Yeah, I did some acoustic things by myself with Queensryche. A few months ago, I did a show with them that was a VH1 unplugged thing with Queensryche, Tesla, and people. I went on stage and did a few songs by myself, and it’s all ballads. Then Queensryche called me and said do you want to go on tour. But they couldn’t afford to put the whole band on tour because they are playing like House of Blues, and you just don’t get enough money. So I said, well, I have to go on tour with Dokken and record the album, and we can do it later. I said I don’t want to come back and play the clubs; I want to do the festivals. If you do ten clubs with a thousand people a night, or you could do one show for thirty thousand. And everyone is sick and tired, and it just makes more sense. Have you seen our tour schedule?

Actually, I have, and I think it’s sick!

It is sick! Frank is trying to kill the band in Europe. You know, I almost didn’t make it. I’m worn out and tired and just done. Tonight I’ll do the best I can, and my voice is almost finished, but I can’t take any more pills. I’m not twenty years old anymore. I’m old, dude, you know?

I understand, and your schedule looked very tight…

That’s almost impossible. We did eight days off, eight, one day off, seven, one day off, eight. This is our eighths show in a row. We’ve been traveling for 8 hours. You lay down in the daytime, but you can’t sleep, so you just lay there.

How is the status of your solo album? When will it be finished?

It’s finished. It’s been finished for a year now. Jon played with it, but people don’t understand it because it’s acoustic. People think it’s out from the ashes and heavy, but it’s not. It’s acoustic all the way. There are no drums on it.

MICK BROWN: It’s great quality sound, and it’s mellow. It’s relaxing. That shows Don’s melancholy side.

Don’s solo band in 1991: John Norum, Mikkey Dee, Don, Billy White, and Peter Baltes


One day, I went through my record collection, and I accidentally found a solo album of former Scorpions drummer Herman Rarebell.  You do a couple of songs there. How did that thing come about back then?
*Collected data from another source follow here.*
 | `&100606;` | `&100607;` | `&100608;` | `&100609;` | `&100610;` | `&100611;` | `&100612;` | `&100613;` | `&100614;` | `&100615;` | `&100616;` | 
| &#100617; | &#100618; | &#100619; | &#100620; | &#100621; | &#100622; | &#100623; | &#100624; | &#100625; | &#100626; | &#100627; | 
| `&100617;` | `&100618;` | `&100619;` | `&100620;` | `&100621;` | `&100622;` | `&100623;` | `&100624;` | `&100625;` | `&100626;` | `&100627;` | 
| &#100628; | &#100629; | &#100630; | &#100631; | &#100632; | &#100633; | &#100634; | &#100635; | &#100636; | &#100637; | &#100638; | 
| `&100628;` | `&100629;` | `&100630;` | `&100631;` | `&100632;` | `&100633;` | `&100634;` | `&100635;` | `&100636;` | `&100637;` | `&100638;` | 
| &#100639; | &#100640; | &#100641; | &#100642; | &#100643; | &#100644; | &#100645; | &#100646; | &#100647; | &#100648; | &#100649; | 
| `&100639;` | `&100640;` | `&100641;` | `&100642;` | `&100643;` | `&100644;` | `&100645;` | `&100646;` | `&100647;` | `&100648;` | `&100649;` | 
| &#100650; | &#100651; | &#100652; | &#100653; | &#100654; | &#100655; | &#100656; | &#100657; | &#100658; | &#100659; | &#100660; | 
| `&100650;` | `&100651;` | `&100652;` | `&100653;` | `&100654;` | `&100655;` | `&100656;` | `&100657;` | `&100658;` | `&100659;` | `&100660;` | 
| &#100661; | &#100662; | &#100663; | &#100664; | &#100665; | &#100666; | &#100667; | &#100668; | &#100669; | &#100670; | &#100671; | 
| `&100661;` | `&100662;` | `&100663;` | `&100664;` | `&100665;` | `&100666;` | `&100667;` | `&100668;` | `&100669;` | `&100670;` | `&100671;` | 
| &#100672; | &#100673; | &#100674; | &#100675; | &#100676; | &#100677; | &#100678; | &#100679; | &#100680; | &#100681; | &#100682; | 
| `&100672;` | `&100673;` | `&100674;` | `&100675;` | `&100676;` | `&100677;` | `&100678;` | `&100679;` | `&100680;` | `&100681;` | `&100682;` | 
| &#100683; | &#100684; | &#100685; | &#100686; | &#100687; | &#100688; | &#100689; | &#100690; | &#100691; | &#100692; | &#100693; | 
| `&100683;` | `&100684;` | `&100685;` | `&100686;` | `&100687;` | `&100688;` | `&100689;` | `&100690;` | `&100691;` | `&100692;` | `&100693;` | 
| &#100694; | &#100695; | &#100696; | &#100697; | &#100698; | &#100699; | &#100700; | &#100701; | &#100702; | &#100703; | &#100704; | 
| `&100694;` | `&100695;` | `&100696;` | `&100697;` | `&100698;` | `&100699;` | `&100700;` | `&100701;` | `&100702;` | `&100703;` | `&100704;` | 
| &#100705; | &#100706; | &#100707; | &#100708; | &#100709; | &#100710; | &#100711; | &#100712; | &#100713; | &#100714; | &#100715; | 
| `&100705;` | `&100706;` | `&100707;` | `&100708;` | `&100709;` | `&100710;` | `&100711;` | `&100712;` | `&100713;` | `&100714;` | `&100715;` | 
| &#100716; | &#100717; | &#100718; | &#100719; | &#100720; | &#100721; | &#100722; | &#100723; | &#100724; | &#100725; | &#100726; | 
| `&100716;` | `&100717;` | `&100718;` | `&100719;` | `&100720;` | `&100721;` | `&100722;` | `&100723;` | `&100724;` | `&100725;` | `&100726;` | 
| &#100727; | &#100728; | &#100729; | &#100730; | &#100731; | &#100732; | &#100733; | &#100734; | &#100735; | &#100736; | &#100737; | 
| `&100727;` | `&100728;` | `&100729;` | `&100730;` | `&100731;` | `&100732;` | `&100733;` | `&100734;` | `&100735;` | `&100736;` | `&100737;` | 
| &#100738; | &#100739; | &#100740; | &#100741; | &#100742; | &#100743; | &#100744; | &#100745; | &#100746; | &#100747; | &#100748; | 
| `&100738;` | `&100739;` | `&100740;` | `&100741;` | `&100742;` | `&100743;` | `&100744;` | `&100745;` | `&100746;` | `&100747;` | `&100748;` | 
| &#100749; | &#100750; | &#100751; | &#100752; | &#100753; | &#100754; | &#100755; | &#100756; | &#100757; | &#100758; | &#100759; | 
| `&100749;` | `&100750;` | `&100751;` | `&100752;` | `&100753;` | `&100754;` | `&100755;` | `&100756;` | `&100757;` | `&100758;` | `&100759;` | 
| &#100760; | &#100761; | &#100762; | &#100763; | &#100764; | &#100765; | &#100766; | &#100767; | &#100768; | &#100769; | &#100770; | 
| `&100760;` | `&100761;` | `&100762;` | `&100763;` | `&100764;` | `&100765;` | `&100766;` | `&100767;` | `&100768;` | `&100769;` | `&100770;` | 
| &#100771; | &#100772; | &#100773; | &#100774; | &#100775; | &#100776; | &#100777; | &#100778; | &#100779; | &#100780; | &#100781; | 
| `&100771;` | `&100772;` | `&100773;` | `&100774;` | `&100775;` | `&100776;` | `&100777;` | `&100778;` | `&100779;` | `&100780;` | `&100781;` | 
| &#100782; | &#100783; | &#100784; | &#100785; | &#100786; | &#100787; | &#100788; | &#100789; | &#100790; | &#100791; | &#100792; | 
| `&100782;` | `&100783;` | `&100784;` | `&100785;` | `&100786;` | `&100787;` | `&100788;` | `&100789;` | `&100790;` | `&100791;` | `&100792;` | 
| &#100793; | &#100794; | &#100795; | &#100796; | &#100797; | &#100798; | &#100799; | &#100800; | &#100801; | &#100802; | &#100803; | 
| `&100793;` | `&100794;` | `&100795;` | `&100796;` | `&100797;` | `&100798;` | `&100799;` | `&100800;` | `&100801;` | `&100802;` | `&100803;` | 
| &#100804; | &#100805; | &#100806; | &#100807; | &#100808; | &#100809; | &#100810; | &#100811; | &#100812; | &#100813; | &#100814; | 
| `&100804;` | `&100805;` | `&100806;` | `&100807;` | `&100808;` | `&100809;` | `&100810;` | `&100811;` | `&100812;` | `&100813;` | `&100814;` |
Originally I sang on that whole record, but it didn’t sound very good. There were some stupid songs like “Wipeout” and stuff like that. The only reason they even got to put out that record was because I was singing on it. They were telling me I had to sing some, and they had to sing some. It was a silly record. I just did it for fun and to help them. That was a long time ago.

You did record vocals for the demo tracks of Scorpions album “Blackout.” Back in the day, there were all these rumors about you replacing Klaus Meine in Scorpions because he had some serious problems with his voice. Was there any truth behind that rumor? 

No truth at all. I just did it because his voice was hurting. I mean, we just had a guy come sing on our record. So what? I had Kelly Hansen sing background vocals. He has the low, more husky voice, I’m in the middle, and Jeff Pilson has a higher voice. Why would I scream my ass off all day and stack my vocals when I can have someone else come in and do it?

So at any point, you were not going to replace him seriously?

Well, that’s stupid. Even if they had asked me to replace him, I would have said, “Are you crazy?”

Mick Brown: We may have started that rumor ourselves. Just to get more popular “laughs.”

If they asked me to sing in Scorpions, which would be a dream, I would say no because you can’t have Scorpions without Klaus. I just went in and sang a couple of lines, and trust me, they killed me. They kept telling me to sing higher and higher. After eight hours of work and it just sounded like a buzzing.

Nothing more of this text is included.